Kul huvellezî enşeekum ve ceale lekumus sem’a vel ebsâre vel ef’ideh(ef’idete), kalîlen mâ teşkurûn(teşkurûne).
A. GÖLPINARLI :
O, öyle bir mâbuttur ki sizi meydana getirmiştir ve sizin için kulak ve gözler ve gönüller halketmiştir, ne de az şükredersiniz.
ADEM UĞUR :
(Resûlüm!) De ki: Sizi yaratan, size işitme duyusu, gözler ve kalpler veren O´dur. Ne az şükrediyorsunuz!
ALİ FIKRİ YAVUZ :
(Ey Rasûlüm), de ki: “- Sizi yaratan, size işitecek kulak, görecek gözler ve duyacak kalbler veren O’dur. Siz, pek az şükrediyorsunuz.”
BEKİR SADAK :
De ki: «Sizi yaratan sizin icin kulaklar, gozler ve kalbler var eden O´dur. Ne az sukrediyorsunuz!»
CELAL YILDIRIM :
De ki: Sizi yaratıp varlık alanına getiren, size işiten kulaklar, gören gözler, anlayan gönüller veren O´dur. Ne de az şükredersiniz ?
DİYANET :
De ki: “O, sizi yaratan ve size kulaklar, gözler ve kalpler verendir. Ne kadar da az şükrediyorsunuz!”
DİYANET VAKFI :
(Resûlüm!) De ki: Sizi yaratan, size işitme duyusu, gözler ve kalpler veren O´dur. Ne az şükrediyorsunuz!
DİYANET İSLERİ :
De ki: "Sizi yaratan sizin için kulaklar, gözler ve kalbler var eden O'dur. Ne az şükrediyorsunuz!"
ELMALILI M. HAMDİ (ORJİNAL):
De ki, odur ancak sizi inşa eyleyen ve size dinleyecek kulak, görecek gözler, duyacak gönüller veren, fakat sizler pek az şükr ediyorsunuz
ELMALILI M. HAMDİ (SADE.) :
De ki: «O´dur ancak sizi yaratan, size dinleyecek kulak, görecek gözler, duyacak gönüller veren! Fakat sizler pek az şükrediyorsunuz!»
GÜLTEKİN ONAN :
De ki: "Sizi inşa eden (yaratan), size kulak, gözler ve yürekler (efideh) veren O´dur. Ne az şükrediyorsunuz?"
H. BASRİ ÇANTAY :
(Habîbim) de ki: «O, sizi yaratan, size kulak (lar), gözler gönüller verendir. Siz ne az şükredersiniz».
FİZİLAL :
De ki: «Sizi yaratan, size kulaklar, gözler ve kalpler veren O´dur.
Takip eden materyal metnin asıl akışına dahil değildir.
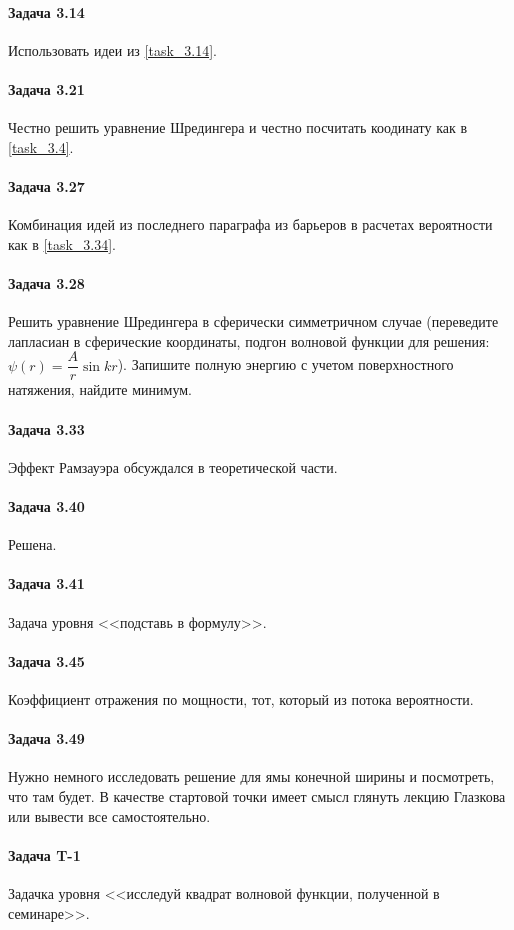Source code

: \documentclass[12pt]{article}
\begin{document}
\paragraph{Задача 3.14} Использовать идеи из \ref{task_3.14}.

\paragraph{Задача 3.21} Честно решить уравнение Шредингера и честно посчитать коодинату как в \ref{task_3.4}.

\paragraph{Задача 3.27} Комбинация идей из последнего параграфа из барьеров в расчетах вероятности как в \ref{task_3.34}.

\paragraph{Задача 3.28} Решить уравнение Шредингера в сферически симметричном случае (переведите лапласиан в сферические координаты, подгон волновой функции для решения: $\psi(r) = \dfrac{A}{r}\sin{kr}$). Запишите полную энергию с учетом поверхностного натяжения, найдите минимум.

\paragraph{Задача 3.33} Эффект Рамзауэра обсуждался в теоретической части.

\paragraph{Задача 3.40} Решена.

\paragraph{Задача 3.41} Задача уровня <<подставь в формулу>>.

\paragraph{Задача 3.45} Коэффициент отражения по мощности, тот, который из потока вероятности.

\paragraph{Задача 3.49} Нужно немного исследовать решение для ямы конечной ширины и посмотреть, что там будет. В качестве стартовой точки имеет смысл глянуть лекцию Глазкова или вывести все самостоятельно.

\paragraph{Задача T-1} Задачка уровня <<исследуй квадрат волновой функции, полученной в семинаре>>.
\end{document}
Ne az şükrediyorsunuz.»
İBNİ KESİR :
De ki: Sizi yaratan ve sizler için kulaklar, gözler ve kalbler var eden O´dur. Ne de az şükrediyorsunuz.
MUHAMMET ESED :
De ki: "O, sizi hayata getiren, size kulaklar, gözler ve kalpler bağışlayandır; (yine de) ne kadar az şükrediyorsunuz!"
Ö NASUHİ BİLMEN :
De ki: «O, o zâttır ki, sizi yarattı ve sizin için kulak ve gözler ve gönüller var kıldı. Pek az şükrediverirsiniz.»
TEFHİMÜL KURAN :
De ki: «Sizi inşa edip yaratan, size kulak, gözler ve gönüller veren O´dur. Ne kadar az şükrediyorsunuz?»
SÜLEYMAN ATEŞ :
De ki: "Sizi yaratan, size işitme (duyusu), gözler ve gönüller veren O´dur. Ne kadar az şükrediyorsunuz?
ŞABAN PİRİŞ :
De ki: -Sizi yaratan, size kulaklar, gözler ve kalpler veren O’dur. Ne kadar az şükrediyorsunuz.